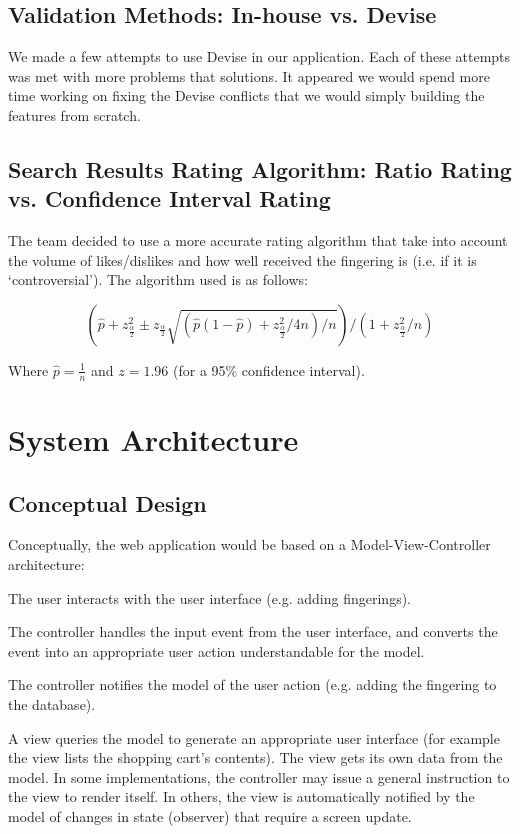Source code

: \documentclass[12pt,english]{article}
\begin{document}
\subsection{Validation Methods: In-house vs. Devise}

We made a few attempts to use Devise in our application. Each of these
attempts was met with more problems that solutions.  It appeared we
would spend more time working on fixing the Devise conflicts that we
would simply building the features from scratch.


\subsection{Search Results Rating Algorithm: Ratio Rating vs. Confidence Interval Rating}

The team decided to use a more accurate rating algorithm that take
into account the volume of likes/dislikes and how well received the
fingering is (i.e. if it is `controversial'). The algorithm used is
as follows:

\[
(\hat{p}+z_{\frac{\alpha}{2}}^{2}\pm z_{\frac{\alpha}{2}}\sqrt{(\hat{p}(1-\hat{p})+z_{\frac{\alpha}{2}}^{2}/4n)/n})/(1+z_{\frac{\alpha}{2}}^{2}/n)
\]


Where $\hat{p}=\frac{1}{n}$ and $z=1.96$ (for a 95\% confidence
interval).


\section{System Architecture}


\subsection{Conceptual Design}

Conceptually, the web application would be based on a Model-View-Controller
architecture: 

The user interacts with the user interface (e.g. adding fingerings). 

The controller handles the input event from the user interface, and
converts the event into an appropriate user action understandable
for the model. 

The controller notifies the model of the user action (e.g. adding
the fingering to the database).

A view queries the model to generate an appropriate user interface
(for example the view lists the shopping cart's contents). The view
gets its own data from the model. In some implementations, the controller
may issue a general instruction to the view to render itself. In others,
the view is automatically notified by the model of changes in state
(observer) that require a screen update. 
\end{document}

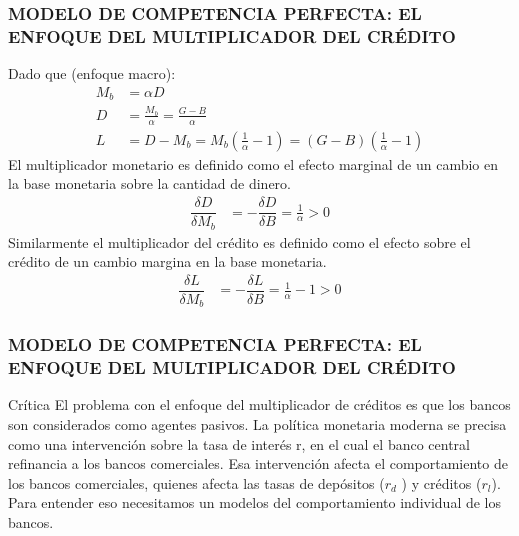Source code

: \begin{frame}\frametitle{{\normalsize MODELO DE COMPETENCIA PERFECTA: EL ENFOQUE DEL MULTIPLICADOR DEL CRÉDITO} {}}
 Dado que (enfoque macro):
  \begin{align}
  M_{b}&=\alpha D   \\ \nonumber
  D&=\frac{M_{b}}{\alpha}=\frac{G-B}{\alpha}  \\ \nonumber
  L&=D-M_{b}=M_{b}\left(\frac{1}{\alpha}-1 \right)=\left(G-B \right)\left( \frac{1}{\alpha}-1\right)  
  \end{align}   
  El multiplicador monetario es definido como el efecto marginal de un cambio en la base monetaria sobre la cantidad de dinero.  
  \begin{align}
  \dfrac{\delta D}{\delta M_{b}}&=-\dfrac{\delta D}{\delta B}=\frac{1}{\alpha}>0 \nonumber
  \end{align}    
  Similarmente el multiplicador del crédito es definido como el efecto sobre el crédito de un cambio margina en la base monetaria.
  \begin{align}
  \dfrac{\delta L}{\delta M_{b}}&=-\dfrac{\delta L}{\delta B}=\frac{1}{\alpha}-1>0 \nonumber
  \end{align}   
  
\end{frame}




\begin{frame}\frametitle{{\normalsize MODELO DE COMPETENCIA PERFECTA: EL ENFOQUE DEL MULTIPLICADOR DEL CRÉDITO} {}}
   
   \begin{block} {Crítica}
    El problema con el enfoque del multiplicador de créditos es que los bancos son considerados como agentes pasivos. La política monetaria moderna se precisa como una intervención sobre la tasa de interés r, en el cual el banco central refinancia a los bancos comerciales. Esa intervención afecta el comportamiento de los bancos comerciales, quienes afecta las tasas de depósitos ($r_{d}$ ) y créditos ($r_{l}$). Para entender eso necesitamos un modelos del comportamiento individual de los bancos.      
       
   \end{block}	 
    
   
    
\end{frame}



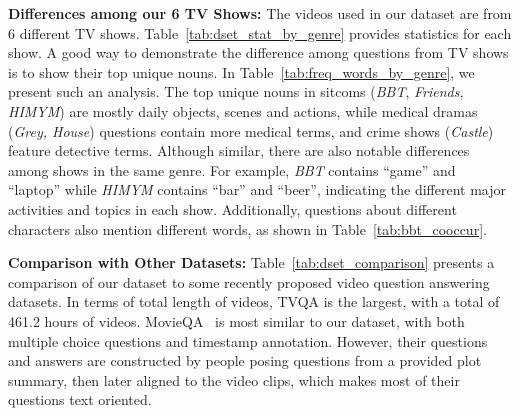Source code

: \documentclass[11pt,a4paper]{article}
\begin{document}
\noindent\textbf{Differences among our 6 TV Shows:} The videos used in our dataset are from 6 different TV shows. Table~\ref{tab:dset_stat_by_genre} provides statistics for each show. A good way to demonstrate the difference among questions from TV shows is to show their top unique nouns. 
In Table~\ref{tab:freq_words_by_genre}, we present such an analysis. The top unique nouns in sitcoms (\textit{BBT}, \textit{Friends}, \textit{HIMYM}) are mostly daily objects, scenes and actions, while medical dramas (\textit{Grey, House}) questions contain more medical terms, and crime shows (\textit{Castle}) feature detective terms. Although similar, there are also notable differences among shows in the same genre. For example, \textit{BBT} contains ``game'' and ``laptop''  while \textit{HIMYM} contains ``bar'' and ``beer'', indicating the different major activities and topics in each show.
Additionally, questions about different characters also mention different words, as shown in Table~\ref{tab:bbt_cooccur}.


\noindent\textbf{Comparison with Other Datasets:}
Table~\ref{tab:dset_comparison} presents a comparison of our dataset to some recently proposed video question answering datasets. In terms of total length of videos, TVQA is the largest, with a total of 461.2 hours of videos. 
MovieQA~\citep{Tapaswi2016MovieQAUS} is most similar to our dataset, with both multiple choice questions and timestamp annotation. 
However, their questions and answers are constructed by people posing questions from a provided plot summary, then later aligned to the video clips, which makes most of their questions text oriented. 


\begin{table}[t]
\small
\centering
{}
\caption{Human accuracy on test-public set based on different sources. As expected, humans get the best performance when given both videos and subtitles.}
\label{tab:human_acc}
\vspace{-5pt}
\end{table}
\end{document}
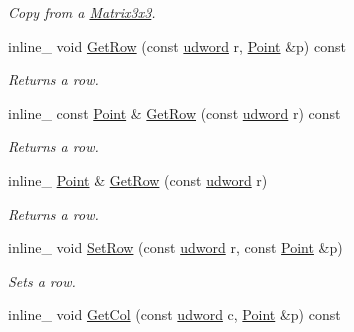 \begin{DoxyCompactItemize}
\begin{DoxyCompactList}\small\item\em Copy from a \hyperlink{classMatrix3x3}{Matrix3x3}. \end{DoxyCompactList}\item 
inline\+\_\+ void \hyperlink{classMatrix3x3_ac0fd6aa5e05e474951995431032f32d2}{Get\+Row} (const \hyperlink{IceTypes_8h_a44c6f1920ba5551225fb534f9d1a1733}{udword} r, \hyperlink{classPoint}{Point} \&p) const \hypertarget{classMatrix3x3_ac0fd6aa5e05e474951995431032f32d2}{}\label{classMatrix3x3_ac0fd6aa5e05e474951995431032f32d2}

\begin{DoxyCompactList}\small\item\em Returns a row. \end{DoxyCompactList}\item 
inline\+\_\+ const \hyperlink{classPoint}{Point} \& \hyperlink{classMatrix3x3_a82a2357d38e6b987e36cec2995b11aa8}{Get\+Row} (const \hyperlink{IceTypes_8h_a44c6f1920ba5551225fb534f9d1a1733}{udword} r) const \hypertarget{classMatrix3x3_a82a2357d38e6b987e36cec2995b11aa8}{}\label{classMatrix3x3_a82a2357d38e6b987e36cec2995b11aa8}

\begin{DoxyCompactList}\small\item\em Returns a row. \end{DoxyCompactList}\item 
inline\+\_\+ \hyperlink{classPoint}{Point} \& \hyperlink{classMatrix3x3_a1ece9d22cf514597b268b3bc129995ff}{Get\+Row} (const \hyperlink{IceTypes_8h_a44c6f1920ba5551225fb534f9d1a1733}{udword} r)\hypertarget{classMatrix3x3_a1ece9d22cf514597b268b3bc129995ff}{}\label{classMatrix3x3_a1ece9d22cf514597b268b3bc129995ff}

\begin{DoxyCompactList}\small\item\em Returns a row. \end{DoxyCompactList}\item 
inline\+\_\+ void \hyperlink{classMatrix3x3_ab27a1b055f5dcd6cb38d2a6291ff7cd4}{Set\+Row} (const \hyperlink{IceTypes_8h_a44c6f1920ba5551225fb534f9d1a1733}{udword} r, const \hyperlink{classPoint}{Point} \&p)\hypertarget{classMatrix3x3_ab27a1b055f5dcd6cb38d2a6291ff7cd4}{}\label{classMatrix3x3_ab27a1b055f5dcd6cb38d2a6291ff7cd4}

\begin{DoxyCompactList}\small\item\em Sets a row. \end{DoxyCompactList}\item 
inline\+\_\+ void \hyperlink{classMatrix3x3_a8d4813c36f57e9b563902989d9e2b86a}{Get\+Col} (const \hyperlink{IceTypes_8h_a44c6f1920ba5551225fb534f9d1a1733}{udword} c, \hyperlink{classPoint}{Point} \&p) const \hypertarget{classMatrix3x3_a8d4813c36f57e9b563902989d9e2b86a}{}\label{classMatrix3x3_a8d4813c36f57e9b563902989d9e2b86a}


\end{DoxyCompactItemize}
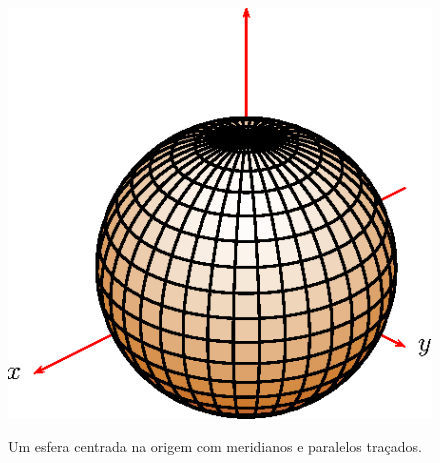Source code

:  \begin{figure}%
\centering
 \includegraphics{cap_superficies/figs/figura_1}\label{cap_superficies_esfera}
\caption{Um esfera centrada na origem com meridianos e paralelos traçados.}
\end{figure}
────
Assignment: The answer should be one number, the count of lines in the data that include the string "normalsize".

Solution to this exercise: 2